WORK REQUIRED :: Give the number of lines in the data below that contain "executable", with no other words.

DATA FOR PROCESSING ::
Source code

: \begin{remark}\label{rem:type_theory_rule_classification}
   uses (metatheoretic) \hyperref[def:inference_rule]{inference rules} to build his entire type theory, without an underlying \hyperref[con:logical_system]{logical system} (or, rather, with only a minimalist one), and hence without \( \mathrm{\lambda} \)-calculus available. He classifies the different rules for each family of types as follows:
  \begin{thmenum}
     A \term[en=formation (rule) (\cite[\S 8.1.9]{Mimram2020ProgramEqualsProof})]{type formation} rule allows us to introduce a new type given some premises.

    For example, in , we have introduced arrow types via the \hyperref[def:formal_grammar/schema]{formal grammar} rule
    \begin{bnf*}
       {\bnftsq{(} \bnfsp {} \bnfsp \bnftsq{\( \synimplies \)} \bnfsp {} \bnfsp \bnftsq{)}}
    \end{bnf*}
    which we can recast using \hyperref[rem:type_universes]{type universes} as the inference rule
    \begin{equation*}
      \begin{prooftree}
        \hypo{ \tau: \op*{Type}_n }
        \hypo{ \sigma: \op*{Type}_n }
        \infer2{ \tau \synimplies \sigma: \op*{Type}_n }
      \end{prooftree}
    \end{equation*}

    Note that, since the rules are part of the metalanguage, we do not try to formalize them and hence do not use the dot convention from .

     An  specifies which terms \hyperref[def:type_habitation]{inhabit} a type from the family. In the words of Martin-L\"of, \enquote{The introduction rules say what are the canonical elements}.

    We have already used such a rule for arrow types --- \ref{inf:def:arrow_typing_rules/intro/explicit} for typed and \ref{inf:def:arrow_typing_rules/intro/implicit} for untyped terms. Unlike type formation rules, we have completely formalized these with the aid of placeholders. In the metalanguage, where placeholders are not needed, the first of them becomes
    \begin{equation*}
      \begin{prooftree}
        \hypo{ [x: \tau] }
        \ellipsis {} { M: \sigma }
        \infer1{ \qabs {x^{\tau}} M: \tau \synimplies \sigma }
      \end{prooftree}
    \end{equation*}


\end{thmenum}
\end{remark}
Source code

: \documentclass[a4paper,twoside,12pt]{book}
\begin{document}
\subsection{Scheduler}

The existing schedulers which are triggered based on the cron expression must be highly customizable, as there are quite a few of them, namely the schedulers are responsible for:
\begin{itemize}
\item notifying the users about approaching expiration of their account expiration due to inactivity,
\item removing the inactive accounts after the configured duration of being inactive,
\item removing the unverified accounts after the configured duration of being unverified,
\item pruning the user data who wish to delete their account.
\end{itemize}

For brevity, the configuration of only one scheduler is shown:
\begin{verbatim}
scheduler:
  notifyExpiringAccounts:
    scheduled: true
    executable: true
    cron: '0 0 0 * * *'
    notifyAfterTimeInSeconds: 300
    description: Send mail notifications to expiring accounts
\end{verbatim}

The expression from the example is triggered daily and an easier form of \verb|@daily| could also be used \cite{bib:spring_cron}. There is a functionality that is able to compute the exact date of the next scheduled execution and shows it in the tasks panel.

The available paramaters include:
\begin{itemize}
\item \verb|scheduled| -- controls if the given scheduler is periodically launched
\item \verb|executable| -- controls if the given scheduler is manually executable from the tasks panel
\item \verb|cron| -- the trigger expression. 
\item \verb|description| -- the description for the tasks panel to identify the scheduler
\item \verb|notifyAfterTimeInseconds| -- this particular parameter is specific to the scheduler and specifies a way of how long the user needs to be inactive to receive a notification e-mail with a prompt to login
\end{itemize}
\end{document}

ANSWER SECTION :: 2